Huit et demi (1962) propose une réflexion sur la création artistique, à travers l'expérience d'un cinéaste en mal d'inspiration qui fait de ses angoisses le matériau de son oeuvre. Juliette des esprits (1964) est le portrait d'une bourgeoise italienne délaissée par son mari, et qui étouffe sous le carcan familial. Sorte de rêve éveillé, le film est un voyage introspectif dans l'enfance et la mythologie familiale.

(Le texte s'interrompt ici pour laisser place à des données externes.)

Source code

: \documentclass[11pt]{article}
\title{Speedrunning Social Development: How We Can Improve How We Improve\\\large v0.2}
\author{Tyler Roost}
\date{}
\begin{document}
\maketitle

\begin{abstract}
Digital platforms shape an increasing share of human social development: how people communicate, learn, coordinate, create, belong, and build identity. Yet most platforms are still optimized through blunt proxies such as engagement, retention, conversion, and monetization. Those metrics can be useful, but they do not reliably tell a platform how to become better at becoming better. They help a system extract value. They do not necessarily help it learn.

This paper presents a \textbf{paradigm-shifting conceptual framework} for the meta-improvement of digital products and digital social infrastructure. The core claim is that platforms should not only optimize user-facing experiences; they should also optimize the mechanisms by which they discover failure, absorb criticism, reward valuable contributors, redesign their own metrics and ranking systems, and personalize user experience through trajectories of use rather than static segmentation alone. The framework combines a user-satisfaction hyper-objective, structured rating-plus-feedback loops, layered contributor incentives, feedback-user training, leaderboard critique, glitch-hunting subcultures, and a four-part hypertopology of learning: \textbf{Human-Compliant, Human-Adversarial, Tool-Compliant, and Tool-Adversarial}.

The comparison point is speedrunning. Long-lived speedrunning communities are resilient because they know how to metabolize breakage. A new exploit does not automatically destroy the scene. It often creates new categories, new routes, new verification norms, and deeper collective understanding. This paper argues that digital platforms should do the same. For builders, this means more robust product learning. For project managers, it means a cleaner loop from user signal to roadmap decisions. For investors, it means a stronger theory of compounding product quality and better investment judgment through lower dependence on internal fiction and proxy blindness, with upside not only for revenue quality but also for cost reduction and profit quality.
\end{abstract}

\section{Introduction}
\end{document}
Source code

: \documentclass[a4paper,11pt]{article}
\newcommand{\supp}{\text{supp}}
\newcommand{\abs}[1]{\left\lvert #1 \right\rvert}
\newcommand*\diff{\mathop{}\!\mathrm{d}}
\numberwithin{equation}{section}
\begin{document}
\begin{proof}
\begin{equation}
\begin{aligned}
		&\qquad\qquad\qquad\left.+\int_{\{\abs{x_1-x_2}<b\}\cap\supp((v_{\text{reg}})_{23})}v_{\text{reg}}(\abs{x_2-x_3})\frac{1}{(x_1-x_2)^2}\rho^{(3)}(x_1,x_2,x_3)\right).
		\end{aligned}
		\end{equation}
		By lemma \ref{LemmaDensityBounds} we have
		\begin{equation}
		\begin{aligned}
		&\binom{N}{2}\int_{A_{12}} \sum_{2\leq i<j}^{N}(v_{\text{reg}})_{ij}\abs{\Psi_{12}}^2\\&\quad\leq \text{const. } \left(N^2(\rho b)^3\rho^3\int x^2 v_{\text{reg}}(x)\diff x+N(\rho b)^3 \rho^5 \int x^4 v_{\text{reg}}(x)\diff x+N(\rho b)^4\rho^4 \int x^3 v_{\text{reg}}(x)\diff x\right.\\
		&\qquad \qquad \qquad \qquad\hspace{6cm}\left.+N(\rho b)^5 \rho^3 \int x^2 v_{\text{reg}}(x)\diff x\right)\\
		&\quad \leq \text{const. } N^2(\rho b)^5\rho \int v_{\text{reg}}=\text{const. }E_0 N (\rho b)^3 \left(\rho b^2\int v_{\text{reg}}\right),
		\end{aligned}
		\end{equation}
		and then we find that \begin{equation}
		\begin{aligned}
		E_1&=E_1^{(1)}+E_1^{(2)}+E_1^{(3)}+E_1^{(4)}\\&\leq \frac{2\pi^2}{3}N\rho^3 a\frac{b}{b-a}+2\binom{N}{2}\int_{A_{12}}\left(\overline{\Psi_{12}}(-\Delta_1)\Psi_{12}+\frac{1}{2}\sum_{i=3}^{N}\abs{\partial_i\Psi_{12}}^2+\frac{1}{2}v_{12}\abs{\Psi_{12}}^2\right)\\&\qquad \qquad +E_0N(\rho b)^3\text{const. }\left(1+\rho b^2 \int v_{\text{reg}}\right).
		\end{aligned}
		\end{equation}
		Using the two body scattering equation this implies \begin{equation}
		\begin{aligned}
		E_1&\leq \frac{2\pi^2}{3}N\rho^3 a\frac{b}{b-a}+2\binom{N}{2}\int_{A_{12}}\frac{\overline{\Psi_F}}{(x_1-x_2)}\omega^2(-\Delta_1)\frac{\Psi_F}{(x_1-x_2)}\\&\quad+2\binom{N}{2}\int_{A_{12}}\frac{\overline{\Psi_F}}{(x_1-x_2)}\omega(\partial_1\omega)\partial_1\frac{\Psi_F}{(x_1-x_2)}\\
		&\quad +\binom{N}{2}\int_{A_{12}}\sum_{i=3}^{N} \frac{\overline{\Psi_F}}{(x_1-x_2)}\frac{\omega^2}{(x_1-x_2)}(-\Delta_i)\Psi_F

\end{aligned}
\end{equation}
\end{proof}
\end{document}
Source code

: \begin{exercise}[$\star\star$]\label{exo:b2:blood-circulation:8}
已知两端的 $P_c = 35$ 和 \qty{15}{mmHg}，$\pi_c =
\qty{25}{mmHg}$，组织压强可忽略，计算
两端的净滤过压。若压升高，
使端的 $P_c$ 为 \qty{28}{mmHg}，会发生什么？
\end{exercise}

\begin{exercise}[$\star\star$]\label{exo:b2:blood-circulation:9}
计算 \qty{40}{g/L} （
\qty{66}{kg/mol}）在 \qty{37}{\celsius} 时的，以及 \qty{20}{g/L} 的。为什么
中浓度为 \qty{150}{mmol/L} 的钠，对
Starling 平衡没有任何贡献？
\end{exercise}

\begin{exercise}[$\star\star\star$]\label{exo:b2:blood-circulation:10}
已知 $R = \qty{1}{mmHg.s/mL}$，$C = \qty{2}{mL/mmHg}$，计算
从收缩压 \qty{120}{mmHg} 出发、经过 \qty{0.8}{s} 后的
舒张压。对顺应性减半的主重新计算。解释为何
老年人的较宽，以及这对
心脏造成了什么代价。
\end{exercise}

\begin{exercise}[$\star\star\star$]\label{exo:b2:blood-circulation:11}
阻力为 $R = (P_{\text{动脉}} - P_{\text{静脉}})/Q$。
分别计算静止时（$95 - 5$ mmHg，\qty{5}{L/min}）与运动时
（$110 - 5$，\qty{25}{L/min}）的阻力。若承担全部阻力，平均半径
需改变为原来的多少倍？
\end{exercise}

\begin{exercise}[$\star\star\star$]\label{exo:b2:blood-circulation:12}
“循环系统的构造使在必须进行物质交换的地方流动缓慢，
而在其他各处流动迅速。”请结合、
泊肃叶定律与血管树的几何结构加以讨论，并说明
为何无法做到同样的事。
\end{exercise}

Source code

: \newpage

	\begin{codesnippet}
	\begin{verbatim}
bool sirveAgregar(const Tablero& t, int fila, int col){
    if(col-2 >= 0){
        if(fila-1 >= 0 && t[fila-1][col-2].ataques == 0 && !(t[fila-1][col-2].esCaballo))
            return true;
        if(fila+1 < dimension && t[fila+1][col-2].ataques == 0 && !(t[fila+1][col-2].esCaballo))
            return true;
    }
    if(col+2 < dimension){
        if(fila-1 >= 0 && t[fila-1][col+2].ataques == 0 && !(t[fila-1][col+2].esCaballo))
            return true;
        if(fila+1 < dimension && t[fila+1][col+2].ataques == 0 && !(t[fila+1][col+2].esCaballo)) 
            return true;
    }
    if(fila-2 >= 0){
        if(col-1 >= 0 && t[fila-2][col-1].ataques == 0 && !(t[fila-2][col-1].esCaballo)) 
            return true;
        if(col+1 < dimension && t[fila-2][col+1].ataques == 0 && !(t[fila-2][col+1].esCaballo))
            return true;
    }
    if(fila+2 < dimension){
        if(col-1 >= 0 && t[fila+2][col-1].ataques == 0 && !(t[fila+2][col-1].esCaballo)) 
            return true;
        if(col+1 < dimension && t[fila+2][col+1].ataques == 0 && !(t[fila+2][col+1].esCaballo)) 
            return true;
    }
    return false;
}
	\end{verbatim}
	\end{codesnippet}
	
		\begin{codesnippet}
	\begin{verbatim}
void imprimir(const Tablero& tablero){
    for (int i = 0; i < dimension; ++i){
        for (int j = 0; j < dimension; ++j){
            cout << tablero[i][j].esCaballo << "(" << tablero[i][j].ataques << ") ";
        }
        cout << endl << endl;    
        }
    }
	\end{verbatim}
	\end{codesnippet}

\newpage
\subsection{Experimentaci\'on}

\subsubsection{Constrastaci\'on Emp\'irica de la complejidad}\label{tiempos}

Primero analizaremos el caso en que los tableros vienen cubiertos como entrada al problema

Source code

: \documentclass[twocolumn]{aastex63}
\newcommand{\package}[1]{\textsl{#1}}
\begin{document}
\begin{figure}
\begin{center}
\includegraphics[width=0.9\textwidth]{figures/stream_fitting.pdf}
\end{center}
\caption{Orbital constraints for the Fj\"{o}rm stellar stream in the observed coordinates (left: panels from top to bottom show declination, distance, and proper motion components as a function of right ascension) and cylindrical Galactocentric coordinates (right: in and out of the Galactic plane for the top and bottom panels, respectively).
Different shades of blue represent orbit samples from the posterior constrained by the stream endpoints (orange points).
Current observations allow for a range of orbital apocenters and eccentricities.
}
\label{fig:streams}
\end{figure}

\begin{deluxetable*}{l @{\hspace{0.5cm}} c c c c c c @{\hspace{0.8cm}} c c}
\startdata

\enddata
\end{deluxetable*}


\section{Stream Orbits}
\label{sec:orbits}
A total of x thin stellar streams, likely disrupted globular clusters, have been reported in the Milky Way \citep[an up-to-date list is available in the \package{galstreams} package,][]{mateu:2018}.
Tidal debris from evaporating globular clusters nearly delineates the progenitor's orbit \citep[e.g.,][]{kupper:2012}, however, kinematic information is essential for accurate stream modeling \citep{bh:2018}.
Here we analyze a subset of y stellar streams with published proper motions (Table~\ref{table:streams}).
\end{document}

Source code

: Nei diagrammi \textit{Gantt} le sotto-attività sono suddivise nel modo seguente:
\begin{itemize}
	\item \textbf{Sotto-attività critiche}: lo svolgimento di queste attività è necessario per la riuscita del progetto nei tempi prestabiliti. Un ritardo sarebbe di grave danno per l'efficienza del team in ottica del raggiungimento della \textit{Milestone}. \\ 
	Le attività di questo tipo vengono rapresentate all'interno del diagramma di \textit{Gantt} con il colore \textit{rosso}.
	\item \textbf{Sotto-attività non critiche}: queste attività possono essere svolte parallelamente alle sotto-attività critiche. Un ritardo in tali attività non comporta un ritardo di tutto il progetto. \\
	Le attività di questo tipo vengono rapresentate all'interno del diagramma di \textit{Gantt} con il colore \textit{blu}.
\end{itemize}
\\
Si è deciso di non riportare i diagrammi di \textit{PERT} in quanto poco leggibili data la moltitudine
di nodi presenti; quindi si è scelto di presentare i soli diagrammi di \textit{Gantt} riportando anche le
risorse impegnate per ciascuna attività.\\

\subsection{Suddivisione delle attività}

Mal accueilli par la critique, ce film ouvre pour Fellini une période sombre. Dans Fellini Satyricon 1969, satire sociale inspirée de Pétrone, Fellini recrée une Rome mythique et spectrale. Dans ce film étrange et visionnaire, ponctué de visites dans des mondes hantés par la mort, l'artiste semble avoir projeté son monde intérieur. Danilo Donati, responsable des costumes et des décors, rejoint avec ce film l'équipe de Fellini. Il s'inspirera des dessins et caricatures du cinéaste. En 1967, ayant frôlé la mort à la suite d'un infarctus, le cinéaste commence une réflexion sur le cinéma comme art de la mémoire. A l'orée des années 1970, considéré comme " l'auteur par excellence ", il est très populaire. Avec Fellini Roma (1971), il construit un kaléidoscope de visions mythiques et personnelles : Rome, c'est d'abord le lieu imaginé pendant l'enfance. C'est aussi la ville moderne en constante transformation, sous laquelle gisent les ruines de l'antique cité, prêtes à disparaître. C'est enfin une projection de l'inconscient du cinéaste, ville clandestine invisible livrée aux intérêts politiques et économiques de l'aristocratie et du Vatican. Dans Amarcord (1973), Fellini évoque son adolescence à Rimini, réinventant ses souvenirs en construisant un récit collectif dans lequel les femmes occupent une place centrale et les personnages sont dessinés à gros traits. Tourné à Cinecittà, dans des décors dont il revendique l'artificialité, Fellini y livre quelques idées clés sur la famille, la société, le pouvoir, les illusions et les mythes. Ce film propulse à nouveau le cinéaste au sommet, popularisant le style fellinien, baroque et démesuré, qui se renouvelle avec Casanova (1975). Basé sur les Mémoires de Giacomo Casanova, Fellini transforme le périple de l'aventurier vénitien d'une Cour européenne à l'autre à la fin du XVIIIe siècle en une traversée d'espaces fantomatiques, à la recherche d'un plaisir déshumanisé. Très attendu, le film est pourtant un échec. Le cinéaste tourne en 1978 pour la RAI Répétition d'orchestre, film-enquête et fable politique sur la discipline et le pouvoir de la création, et réflexion sur la quête d'harmonie. C'est là la dernière collaboration de Fellini avec Nino Rota, qui meurt d'un infarctus peu après le tournage. Nouvelle exploration de la féminité, La Cité des femmes (1979), est une parabole sur la guerre des sexes dans laquelle Fellini met en scène les multiples images suscitées par la femme dans son inconscient.
À partir des années 1980, Federico Fellini affronte la crise du cinéma italien face à la concurrence de la télévision, qui devient sa cible favorite. Après Et vogue le navire (1982) relatant le naufrage d'un monde artistique raffiné et décadent face à la brutalité de la politique, il dénonce avec Ginger et Fred (1985) la "berlusconisation" de l'Italie. Le cinéaste rencontre désormais des difficultés à monter ses projets. Intervista (1987), est une oeuvre mélancolique sur la destruction du cinéma par la télévision. Fellini réalise en 1989 son dernier film, La Voce della luna, à Cineccittà, dans les studios qui lui sont si chers. Il revient à son personnage originaire, le candide, le "lunatique" au sens ancien du terme, personnage un peu fou, incarné par Roberto Benigni, vagabond qui communique avec la Lune et part dans une errance qui le conduira à faire d'étranges rencontres. Sept mois après avoir reçu un Oscar d'honneur à Hollywood, Fellini succombe à une attaque cérébrale. Giulietta Masina meurt l'année suivante, en 1994.